Today, activities at a Pauwau differ from one to another, but there are several things that most have in common. Those that can be observed every year at the Waccamaw Pauwau include:
The Grand Entry: Actually the start of the Pauwau. Prior to the Grand Entry, the Grass Dancers are called to “Dance the Grass Down.” In this manner, an ancient method is used to prepare the arena for the actual entry of the visiting dignitaries, veterans, tribal officials and others who hold positions of honor. They are followed by a long line of dancers who represent dance styles from many tribes in the country. After the procession, America is honored with a Flag Dance, veterans with a Veterans Dance, and then a word of thanks to the Creator for giving us this day and each other.
The Friendship Dance: One of the favorite dances of most Pauwau participants. The dancers form a long line while holding hands. Leaders lead the dance through various movements and tie the line of dancers into various knots and formations inside the dance arena. The Waccamaw usually have a friendship dance following every Grand Entry.
Dance Demonstrations and Competition: The master of ceremonies calls for dance groups to demonstrate various styles of dance, twirling, dipping and repeating movements their ancestors have done for generations. Pauwau dancers build their own regalia and must eat, sleep and otherwise survive while visiting. While some Pauwaus reward dancers for their expertise and style, the Waccamaw believe that dance is an art form and should not be judged. Therefore, a dance raffle is held and dance teams receive payments based on the luck of the draw.

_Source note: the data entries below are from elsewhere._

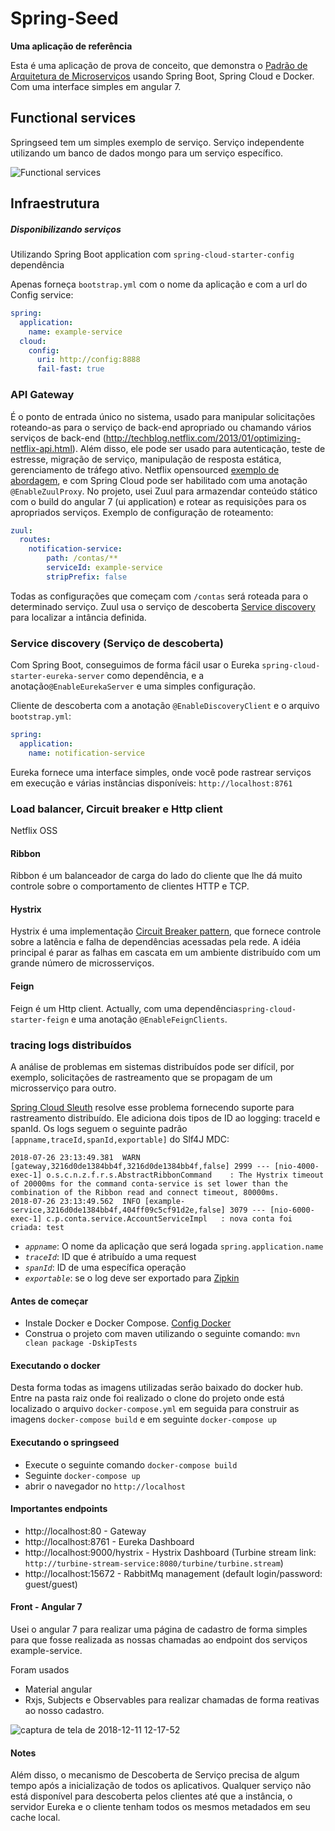 
# Spring-Seed

**Uma aplicação de referência**


Esta é uma aplicação de prova de conceito, que demonstra o [Padrão de Arquitetura de Microserviços](http://martinfowler.com/microservices/) usando Spring Boot, Spring Cloud e Docker. Com uma interface simples em angular 7.

## Functional services

Springseed tem um simples exemplo de serviço. Serviço independente utilizando um banco de dados mongo para um serviço específico.

<img alt="Functional services" src="https://user-images.githubusercontent.com/1315080/49801704-08a4a480-fd32-11e8-92a3-1a5bcbac6493.png">

## Infraestrutura


##### Disponibilizando serviços
Utilizando Spring Boot application com `spring-cloud-starter-config` dependência

Apenas forneça `bootstrap.yml` com o nome da aplicação e com a url do Config service:
```yml
spring:
  application:
    name: example-service
  cloud:
    config:
      uri: http://config:8888
      fail-fast: true
```

### API Gateway

É o ponto de entrada único no sistema, usado para manipular solicitações roteando-as para o serviço de back-end apropriado ou chamando vários serviços de back-end (http://techblog.netflix.com/2013/01/optimizing-netflix-api.html). Além disso, ele pode ser usado para autenticação, teste de estresse, migração de serviço, manipulação de resposta estática, gerenciamento de tráfego ativo.
Netflix opensourced [exemplo de abordagem](http://techblog.netflix.com/2013/06/announcing-zuul-edge-service-in-cloud.html), e com Spring Cloud pode ser habilitado com uma anotação `@EnableZuulProxy`. No projeto, usei Zuul para armazendar conteúdo stático com o build do angular 7 (ui application) e rotear as requisições para os apropriados serviços. Exemplo de configuração de roteamento:

```yml
zuul:
  routes:
    notification-service:
        path: /contas/**
        serviceId: example-service
        stripPrefix: false

```

Todas as configurações que começam com `/contas` será roteada para o determinado serviço. Zuul usa o serviço de descoberta [Service discovery](https://github.com/sqshq/PiggyMetrics/blob/master/README.md#service-discovery) para localizar a intância definida.

### Service discovery (Serviço de descoberta)

Com Spring Boot, conseguimos de forma fácil usar o Eureka `spring-cloud-starter-eureka-server` como dependência, e a anotação`@EnableEurekaServer` e uma simples configuração.

Cliente de descoberta com a anotação `@EnableDiscoveryClient` e o arquivo `bootstrap.yml`:
``` yml
spring:
  application:
    name: notification-service
```

Eureka fornece uma interface simples, onde você pode rastrear serviços em execução e várias instâncias disponíveis: `http://localhost:8761`

### Load balancer, Circuit breaker e Http client

Netflix OSS

#### Ribbon
Ribbon é um balanceador de carga do lado do cliente que lhe dá muito controle sobre o comportamento de clientes HTTP e TCP.

#### Hystrix
Hystrix é uma implementação [Circuit Breaker pattern](http://martinfowler.com/bliki/CircuitBreaker.html), que fornece controle sobre a latência e falha de dependências acessadas pela rede. A idéia principal é parar as falhas em cascata em um ambiente distribuído com um grande número de microsserviços.

#### Feign
Feign é um Http client. Actually, com uma dependência`spring-cloud-starter-feign` e uma anotação `@EnableFeignClients`.


### tracing logs distribuídos

A análise de problemas em sistemas distribuídos pode ser difícil, por exemplo, solicitações de rastreamento que se propagam de um microsserviço para outro.

[Spring Cloud Sleuth](https://cloud.spring.io/spring-cloud-sleuth/) resolve esse problema fornecendo suporte para rastreamento distribuído. Ele adiciona dois tipos de ID ao logging: traceId e spanId.
Os logs seguem o seguinte padrão `[appname,traceId,spanId,exportable]` do Slf4J MDC:

```text
2018-07-26 23:13:49.381  WARN [gateway,3216d0de1384bb4f,3216d0de1384bb4f,false] 2999 --- [nio-4000-exec-1] o.s.c.n.z.f.r.s.AbstractRibbonCommand    : The Hystrix timeout of 20000ms for the command conta-service is set lower than the combination of the Ribbon read and connect timeout, 80000ms.
2018-07-26 23:13:49.562  INFO [example-service,3216d0de1384bb4f,404ff09c5cf91d2e,false] 3079 --- [nio-6000-exec-1] c.p.conta.service.AccountServiceImpl   : nova conta foi criada: test
```

- *`appname`*: O nome da aplicação que será logada `spring.application.name`
- *`traceId`*: ID que é atribuído a uma request
- *`spanId`*: ID de uma específica operação
- *`exportable`*: se o log deve ser exportado para [Zipkin](https://zipkin.io/)

#### Antes de começar
- Instale Docker e Docker Compose. [Config Docker](https://www.digitalocean.com/community/tutorials/como-instalar-e-usar-o-docker-no-ubuntu-16-04-pt)
- Construa o projeto com maven utilizando o seguinte comando: `mvn clean package -DskipTests`

#### Executando o docker
Desta forma todas as imagens utilizadas serão baixado do docker hub.
Entre na pasta raiz onde foi realizado o clone do projeto onde está localizado o arquivo `docker-compose.yml` em seguida para construir as imagens `docker-compose build` e em seguinte `docker-compose up`

#### Executando o springseed
- Execute o seguinte comando `docker-compose build`
- Seguinte `docker-compose up`
- abrir o navegador no `http://localhost`



#### Importantes endpoints
- http://localhost:80 - Gateway
- http://localhost:8761 - Eureka Dashboard
- http://localhost:9000/hystrix - Hystrix Dashboard (Turbine stream link: `http://turbine-stream-service:8080/turbine/turbine.stream`)
- http://localhost:15672 - RabbitMq management (default login/password: guest/guest)

#### Front - Angular 7
Usei o angular 7 para realizar uma página de cadastro de forma simples para que fosse realizada as nossas chamadas ao endpoint dos serviços example-service.

Foram usados
- Material angular
- Rxjs, Subjects e Observables para realizar chamadas de forma reativas ao nosso cadastro.

![captura de tela de 2018-12-11 12-17-52](https://user-images.githubusercontent.com/1315080/49806428-e9604400-fd3e-11e8-80d2-9e99a92dcda2.png)

#### Notes
Além disso, o mecanismo de Descoberta de Serviço precisa de algum tempo após a inicialização de todos os aplicativos. Qualquer serviço não está disponível para descoberta pelos clientes até que a instância, o servidor Eureka e o cliente tenham todos os mesmos metadados em seu cache local.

The Waccamaw Cultural Arts Festival and Pauwau is in its 28th year and is the biggest and best attended Native event in South Carolina. It attracts 7,000 to 8,000 people of all races and backgrounds. Past visitors have attended from Florida, Tennessee, Georgia, Alabama, North Carolina, Virginia, West Virginia, and even as far away as California. In 2003, more than 21 Tribal Chiefs from across the nation attended and a photo of all these chiefs is now used on the State’s Commission for Minority Affairs poster.
The Pauwau is always held on the first Saturday and Sunday in November at the tribal grounds, Bluewater Road in Aynor, S.C. This year, it will be November 7 and 8 and the public is very welcome to attend.
“We encourage all our friends and neighbors to attend our Pauwau,” said Chief Hatcher. “Better understanding of our history and culture will lead to better relationships for all in the future.”